What is the Windows Common Log File System (CLFS) Driver?

The Common Log File System (CLFS) is a Windows kernel driver (clfs.sys) that provides a general-purpose logging infrastructure used by the operating system and applications. CLFS handles the reading and writing of structured log files. Because CLFS runs in kernel mode and processes file-based data structures, malformed log files or specially crafted CLFS operations can trigger kernel-level memory corruption. CLFS has been a recurring source of Windows privilege escalation vulnerabilities, with Kaspersky noting a series of related CLFS bugs exploited in the wild between 2022 and 2023.

Overview

CVE-2022-37969 is an out-of-bounds write vulnerability in the Windows CLFS kernel driver.
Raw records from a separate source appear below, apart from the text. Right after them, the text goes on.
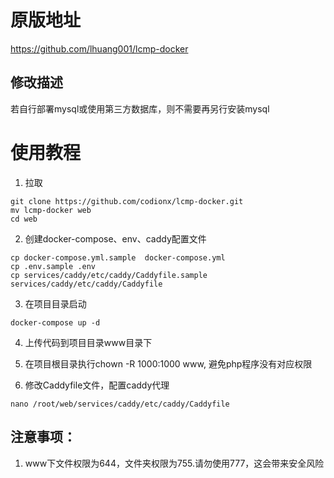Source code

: # 原版地址

https://github.com/lhuang001/lcmp-docker


## 修改描述

若自行部署mysql或使用第三方数据库，则不需要再另行安装mysql


# 使用教程
1. 拉取

```
git clone https://github.com/codionx/lcmp-docker.git
mv lcmp-docker web
cd web
```

2. 创建docker-compose、env、caddy配置文件

```
cp docker-compose.yml.sample  docker-compose.yml
cp .env.sample .env
cp services/caddy/etc/caddy/Caddyfile.sample services/caddy/etc/caddy/Caddyfile
```

3. 在项目目录启动

```
docker-compose up -d
```

4. 上传代码到项目目录www目录下

5. 在项目根目录执行chown -R 1000:1000 www, 避免php程序没有对应权限
6. 修改Caddyfile文件，配置caddy代理
```
nano /root/web/services/caddy/etc/caddy/Caddyfile
```


## 注意事项：
1. www下文件权限为644，文件夹权限为755.请勿使用777，这会带来安全风险
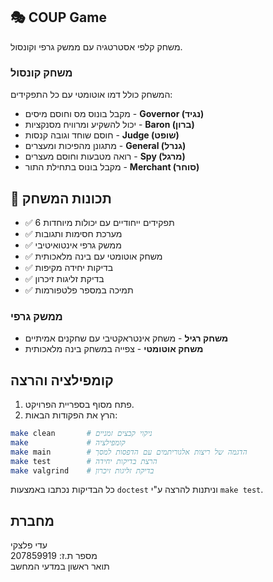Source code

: ## 🎭 COUP Game

משחק קלפי אסטרטגיה עם ממשק גרפי וקונסול.

### משחק קונסול

המשחק כולל דמו אוטומטי עם כל התפקידים:
- מקבל בונוס מס וחוסם מיסים - **Governor (נגיד)** 
- יכול להשקיע ומרוויח מסנקציות - **Baron (ברון)**
- חוסם שוחד וגובה קנסות - **Judge (שופט)**
- מתגונן מהפיכות ומעצרים - **General (גנרל)**
- רואה מטבעות וחוסם מעצרים - **Spy (מרגל)**
- מקבל בונוס בתחילת התור - **Merchant (סוחר)**

## 🎯 תכונות המשחק

- ✅ 6 תפקידים ייחודיים עם יכולות מיוחדות
- ✅ מערכת חסימות ותגובות
- ✅ ממשק גרפי אינטואיטיבי
- ✅ משחק אוטומטי עם בינה מלאכותית
- ✅ בדיקות יחידה מקיפות
- ✅ בדיקת זליגות זיכרון
- ✅ תמיכה במספר פלטפורמות

### ממשק גרפי
- **משחק רגיל** - משחק אינטראקטיבי עם שחקנים אמיתיים
- **משחק אוטומטי** - צפייה במשחק בינה מלאכותית


## קומפילציה והרצה

1. פתח מסוף בספריית הפרויקט.
2. הרץ את הפקודות הבאות:

```bash
make clean       # ניקוי קבצים זמניים
make             # קומפילציה
make main        # הדגמה של ריצות אלגוריתמים עם הדפסות למסך
make test        # הרצת בדיקות יחידה
make valgrind    # בדיקת זליגות זיכרון
```
כל הבדיקות נכתבו באמצעות `doctest` וניתנות להרצה ע"י `make test`.

##  מחברת

עדי פלצקי  
מספר ת.ז: 207859919  
תואר ראשון במדעי המחשב
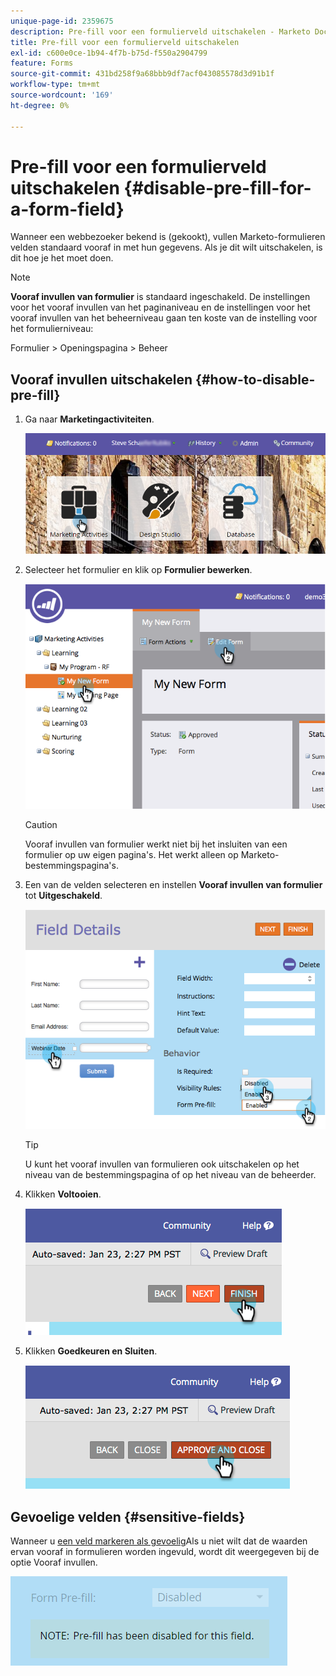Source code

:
 ```yaml
---
unique-page-id: 2359675
description: Pre-fill voor een formulierveld uitschakelen - Marketo Docs - Productdocumentatie
title: Pre-fill voor een formulierveld uitschakelen
exl-id: c600e0ce-1b94-4f7b-b75d-f550a2904799
feature: Forms
source-git-commit: 431bd258f9a68bbb9df7acf043085578d3d91b1f
workflow-type: tm+mt
source-wordcount: '169'
ht-degree: 0%

---
```


# Pre-fill voor een formulierveld uitschakelen {#disable-pre-fill-for-a-form-field}

Wanneer een webbezoeker bekend is (gekookt), vullen Marketo-formulieren velden standaard vooraf in met hun gegevens. Als je dit wilt uitschakelen, is dit hoe je het moet doen.

>[!NOTE]
>
>**Vooraf invullen van formulier** is standaard ingeschakeld. De instellingen voor het vooraf invullen van het paginaniveau en de instellingen voor het vooraf invullen van het beheerniveau gaan ten koste van de instelling voor het formulierniveau:
>
>Formulier > Openingspagina > Beheer

## Vooraf invullen uitschakelen {#how-to-disable-pre-fill}

1. Ga naar **Marketingactiviteiten**.

   ![](assets/login-marketing-activities-7.png)

1. Selecteer het formulier en klik op **Formulier bewerken**.

   ![](assets/image2014-9-15-14-3a26-3a46.png)

   >[!CAUTION]
   >
   >Vooraf invullen van formulier werkt niet bij het insluiten van een formulier op uw eigen pagina&#39;s. Het werkt alleen op Marketo-bestemmingspagina&#39;s.

1. Een van de velden selecteren en instellen **Vooraf invullen van formulier** tot **Uitgeschakeld**.

   ![](assets/image2014-9-15-14-3a26-3a54.png)

   >[!TIP]
   >
   >U kunt het vooraf invullen van formulieren ook uitschakelen op het niveau van de bestemmingspagina of op het niveau van de beheerder.

1. Klikken **Voltooien**.

   ![](assets/image2014-9-15-14-3a27-3a1.png)

1. Klikken **Goedkeuren en Sluiten**.

   ![](assets/image2014-9-15-14-3a27-3a6.png)

## Gevoelige velden {#sensitive-fields}

Wanneer u [een veld markeren als gevoelig](/help/marketo/product-docs/administration/field-management/mark-a-field-as-sensitive.md)Als u niet wilt dat de waarden ervan vooraf in formulieren worden ingevuld, wordt dit weergegeven bij de optie Vooraf invullen.

![](assets/disable-pre-fill.png)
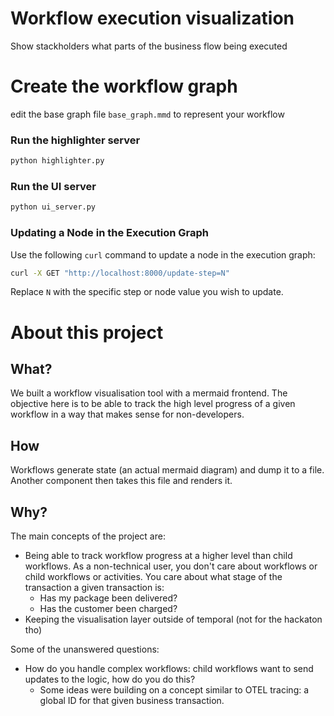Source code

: # Workflow execution visualization
Show stackholders what parts of the business flow being executed

# Create the workflow graph
edit the base graph file `base_graph.mmd` to represent your workflow


### Run the highlighter server

```bash
python highlighter.py
```

### Run the UI server

```bash
python ui_server.py

```
### Updating a Node in the Execution Graph

Use the following `curl` command to update a node in the execution graph:

```bash
curl -X GET "http://localhost:8000/update-step=N"
```

Replace `N` with the specific step or node value you wish to update.

# About this project

## What?
We built a workflow visualisation tool with a mermaid frontend. The objective here is to be able to track the high level progress of a given workflow in a way that makes sense for non-developers.

## How
Workflows generate state (an actual mermaid diagram) and dump it to a file. Another component then takes this file and renders it.

## Why?
The main concepts of the project are:

* Being able to track workflow progress at a higher level than child workflows. As a non-technical user, you don't care about workflows or child workflows or activities. You care about what stage of the transaction a given transaction is:
  * Has my package been delivered?
  * Has the customer been charged?
* Keeping the visualisation layer outside of temporal (not for the hackaton tho)

Some of the unanswered questions:

* How do you handle complex workflows: child workflows want to send updates to the logic, how do you do this?
  * Some ideas were building on a concept similar to OTEL tracing: a global ID for that given business transaction.
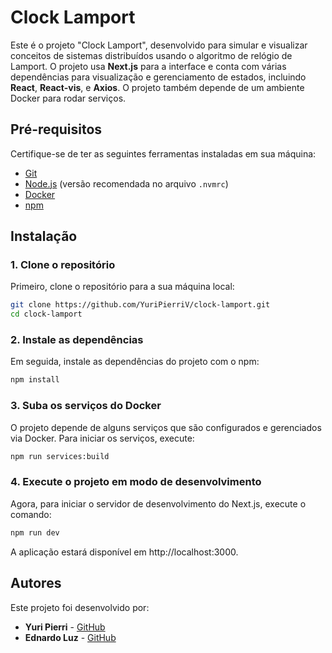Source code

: # Clock Lamport

Este é o projeto "Clock Lamport", desenvolvido para simular e visualizar conceitos de sistemas distribuídos usando o algoritmo de relógio de Lamport. O projeto usa **Next.js** para a interface e conta com várias dependências para visualização e gerenciamento de estados, incluindo **React**, **React-vis**, e **Axios**. O projeto também depende de um ambiente Docker para rodar serviços.

## Pré-requisitos

Certifique-se de ter as seguintes ferramentas instaladas em sua máquina:

- [Git](https://git-scm.com/)
- [Node.js](https://nodejs.org/) (versão recomendada no arquivo `.nvmrc`)
- [Docker](https://www.docker.com/)
- [npm](https://www.npmjs.com/)

## Instalação

### 1. Clone o repositório

Primeiro, clone o repositório para a sua máquina local:

```bash
git clone https://github.com/YuriPierriV/clock-lamport.git
cd clock-lamport
```

### 2. Instale as dependências

Em seguida, instale as dependências do projeto com o npm:

```bash
npm install
```
### 3. Suba os serviços do Docker

O projeto depende de alguns serviços que são configurados e gerenciados via Docker. Para iniciar os serviços, execute:

```bash
npm run services:build
```

### 4. Execute o projeto em modo de desenvolvimento

Agora, para iniciar o servidor de desenvolvimento do Next.js, execute o comando:

```bash
npm run dev
```

A aplicação estará disponível em http://localhost:3000.

## Autores

Este projeto foi desenvolvido por:

- **Yuri Pierri** - [GitHub](https://github.com/YuriPierriV)
- **Ednardo Luz** - [GitHub](https://github.com/EdLuz111)



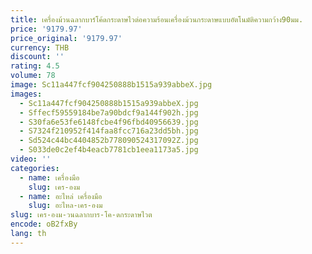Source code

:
 ```yaml
---
title: เครื่องม้วนฉลากบาร์โค้ดกระดาษไวต่อความร้อนเครื่องม้วนกระดาษแบบอัตโนมัติความกว้าง90มม.
price: '9179.97'
price_original: '9179.97'
currency: THB
discount: ''
rating: 4.5
volume: 78
image: Sc11a447fcf904250888b1515a939abbeX.jpg
images:
  - Sc11a447fcf904250888b1515a939abbeX.jpg
  - Sffecf59559184be7a90bdcf9a144f902h.jpg
  - S30fa6e53fe6148fcbe4f96fbd40956639.jpg
  - S7324f210952f414faa8fcc716a23dd5bh.jpg
  - Sd524c44bc4404852b778090524317092Z.jpg
  - S033de0c2ef4b4eacb7781cb1eea1173a5.jpg
video: ''
categories:
  - name: เครื่องมือ
    slug: เคร-องม
  - name: อะไหล่ เครื่องมือ
    slug: อะไหล-เคร-องม
slug: เคร-องม-วนฉลากบาร-โค-ดกระดาษไวต
encode: oB2fxBy
lang: th
---
```

  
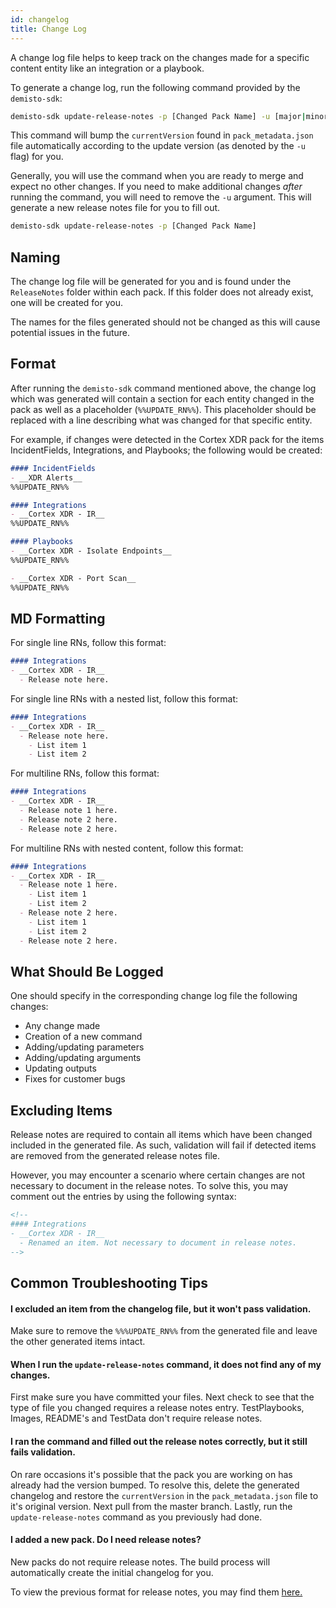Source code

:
 ```yaml
---
id: changelog
title: Change Log
---
```


A change log file helps to keep track on the changes made for a specific content entity like an integration or a playbook.

To generate a change log, run the following command provided by the `demisto-sdk`:

```bash
demisto-sdk update-release-notes -p [Changed Pack Name] -u [major|minor|revision]
```

This command will bump the `currentVersion` found in `pack_metadata.json` file automatically according to the update version (as denoted by the `-u` flag) for you.

Generally, you will use the command when you are ready to merge and expect no other changes. If you need to make additional 
changes *after* running the command, you will need to remove the `-u` argument. This will generate a new release notes 
file for you to fill out.

```bash
demisto-sdk update-release-notes -p [Changed Pack Name]
```

## Naming
The change log file will be generated for you and is found under the `ReleaseNotes` folder within each pack. If this folder does not already exist, one will be created for you.

The names for the files generated should not be changed as this will cause potential issues in the future. 


## Format
After running the `demisto-sdk` command mentioned above, the change log which was generated will contain a section for each entity changed in the pack as well as a placeholder (`%%UPDATE_RN%%`).
This placeholder should be replaced with a line describing what was changed for that specific entity.

For example, if changes were detected in the Cortex XDR pack for the items IncidentFields, Integrations, and Playbooks; the following would be created:
```markdown
#### IncidentFields
- __XDR Alerts__
%%UPDATE_RN%%

#### Integrations
- __Cortex XDR - IR__
%%UPDATE_RN%%

#### Playbooks
- __Cortex XDR - Isolate Endpoints__
%%UPDATE_RN%%

- __Cortex XDR - Port Scan__
%%UPDATE_RN%%

```

## MD Formatting
For single line RNs, follow this format:
```markdown
#### Integrations
- __Cortex XDR - IR__
  - Release note here.
```

For single line RNs with a nested list, follow this format:
```markdown
#### Integrations
- __Cortex XDR - IR__
  - Release note here.
    - List item 1
    - List item 2
```

For multiline RNs, follow this format:
```markdown
#### Integrations
- __Cortex XDR - IR__
  - Release note 1 here.
  - Release note 2 here.
  - Release note 2 here.
```

For multiline RNs with nested content, follow this format:
```markdown
#### Integrations
- __Cortex XDR - IR__
  - Release note 1 here.
    - List item 1
    - List item 2
  - Release note 2 here.
    - List item 1
    - List item 2
  - Release note 2 here.
```

## What Should Be Logged
One should specify in the corresponding change log file the following changes:
  - Any change made
  - Creation of a new command
  - Adding/updating parameters
  - Adding/updating arguments
  - Updating outputs
  - Fixes for customer bugs
  
  
## Excluding Items
Release notes are required to contain all items which have been changed included in the generated file. As such, validation 
will fail if detected items are removed from the generated release notes file.

However, you may encounter a scenario where certain changes are not necessary to document in the release notes. To solve 
this, you may comment out the entries by using the following syntax:

```markdown
<!--
#### Integrations
- __Cortex XDR - IR__
  - Renamed an item. Not necessary to document in release notes.
-->
```

## Common Troubleshooting Tips

#### I excluded an item from the changelog file, but it won't pass validation.

Make sure to remove the `%%%UPDATE_RN%%` from the generated file and leave the other generated items intact.

#### When I run the `update-release-notes` command, it does not find any of my changes.

First make sure you have committed your files. Next check to see that the type of file you changed requires a release notes 
entry. TestPlaybooks, Images, README's and TestData don't require release notes.

#### I ran the command and filled out the release notes correctly, but it still fails validation.

On rare occasions it's possible that the pack you are working on has already had the version bumped. To resolve this, delete 
the generated changelog and restore the `currentVersion` in the `pack_metadata.json` file to it's original version. Next pull from the master branch. 
Lastly, run the `update-release-notes` command as you previously had done.

#### I added a new pack. Do I need release notes?

New packs do not require release notes. The build process will automatically create the initial changelog for you.


To view the previous format for release notes, you may find them [here.](../integrations/changelog-old-format)
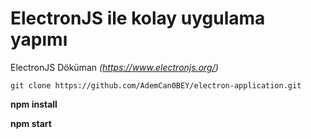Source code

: # ElectronJS ile kolay uygulama yapımı

ElectronJS Döküman _(https://www.electronjs.org/)_

```
git clone https://github.com/AdemCan0BEY/electron-application.git
```
**npm install**

**npm start**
A low-privileged local attacker can exploit the flaw to escalate privileges to SYSTEM. Microsoft confirmed active exploitation at time of patching; CISA added it to KEV the following day. Kaspersky later linked exploitation to the Nokoyawa ransomware threat actor, which used CVE-2022-37969 and related CLFS vulnerabilities as part of their post-intrusion privilege escalation toolkit.

Affected Versions

Technical Details

The vulnerability is an out-of-bounds write (CWE-787) in clfs.sys. Exploitation involves crafting or manipulating a CLFS log file to trigger a write past the bounds of an allocated kernel buffer. This can corrupt adjacent kernel memory, overwriting data structures to redirect execution or elevate privileges.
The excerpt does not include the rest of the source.